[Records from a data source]
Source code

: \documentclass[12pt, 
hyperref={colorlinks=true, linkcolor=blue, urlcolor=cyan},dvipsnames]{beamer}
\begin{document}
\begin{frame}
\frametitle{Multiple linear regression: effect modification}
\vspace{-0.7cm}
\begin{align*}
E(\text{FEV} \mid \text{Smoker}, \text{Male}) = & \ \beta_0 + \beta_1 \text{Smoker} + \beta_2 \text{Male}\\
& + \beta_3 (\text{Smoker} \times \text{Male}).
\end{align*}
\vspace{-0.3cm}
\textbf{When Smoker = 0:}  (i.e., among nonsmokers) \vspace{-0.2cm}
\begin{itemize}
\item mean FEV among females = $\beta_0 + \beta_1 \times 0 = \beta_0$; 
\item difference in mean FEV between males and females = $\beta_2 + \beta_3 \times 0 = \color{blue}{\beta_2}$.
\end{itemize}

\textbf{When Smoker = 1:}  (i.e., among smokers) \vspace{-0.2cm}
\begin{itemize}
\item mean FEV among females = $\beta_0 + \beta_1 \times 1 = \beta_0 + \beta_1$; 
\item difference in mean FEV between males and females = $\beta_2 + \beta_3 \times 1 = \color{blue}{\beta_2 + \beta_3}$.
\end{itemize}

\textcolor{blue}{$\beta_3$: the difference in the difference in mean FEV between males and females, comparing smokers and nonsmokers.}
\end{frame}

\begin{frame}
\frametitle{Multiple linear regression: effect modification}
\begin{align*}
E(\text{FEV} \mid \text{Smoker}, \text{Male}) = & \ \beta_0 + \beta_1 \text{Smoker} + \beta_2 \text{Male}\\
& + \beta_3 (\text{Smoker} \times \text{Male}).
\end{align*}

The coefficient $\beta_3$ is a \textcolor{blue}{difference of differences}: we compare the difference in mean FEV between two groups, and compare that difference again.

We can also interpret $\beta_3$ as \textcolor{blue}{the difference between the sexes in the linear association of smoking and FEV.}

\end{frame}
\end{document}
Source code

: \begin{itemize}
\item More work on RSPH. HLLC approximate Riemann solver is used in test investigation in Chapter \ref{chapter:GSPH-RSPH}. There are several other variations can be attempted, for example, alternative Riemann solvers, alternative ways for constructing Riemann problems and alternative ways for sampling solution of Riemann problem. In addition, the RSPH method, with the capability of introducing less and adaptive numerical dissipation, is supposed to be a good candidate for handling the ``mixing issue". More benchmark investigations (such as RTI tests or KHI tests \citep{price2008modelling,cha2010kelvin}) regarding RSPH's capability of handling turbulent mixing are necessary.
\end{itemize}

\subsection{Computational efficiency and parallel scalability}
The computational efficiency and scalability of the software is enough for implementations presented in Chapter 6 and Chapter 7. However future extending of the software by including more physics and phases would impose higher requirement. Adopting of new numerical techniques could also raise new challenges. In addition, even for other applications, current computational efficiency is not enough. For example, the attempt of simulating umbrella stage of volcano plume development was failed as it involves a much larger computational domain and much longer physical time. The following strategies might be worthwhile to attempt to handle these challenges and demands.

#### TASK PROMPT:
Return all lines from the entries that contain the string "vspace".

#### EXERCISE SOLUTION:
\vspace{-0.7cm}
\vspace{-0.3cm}
\textbf{When Smoker = 0:}  (i.e., among nonsmokers) \vspace{-0.2cm}
\textbf{When Smoker = 1:}  (i.e., among smokers) \vspace{-0.2cm}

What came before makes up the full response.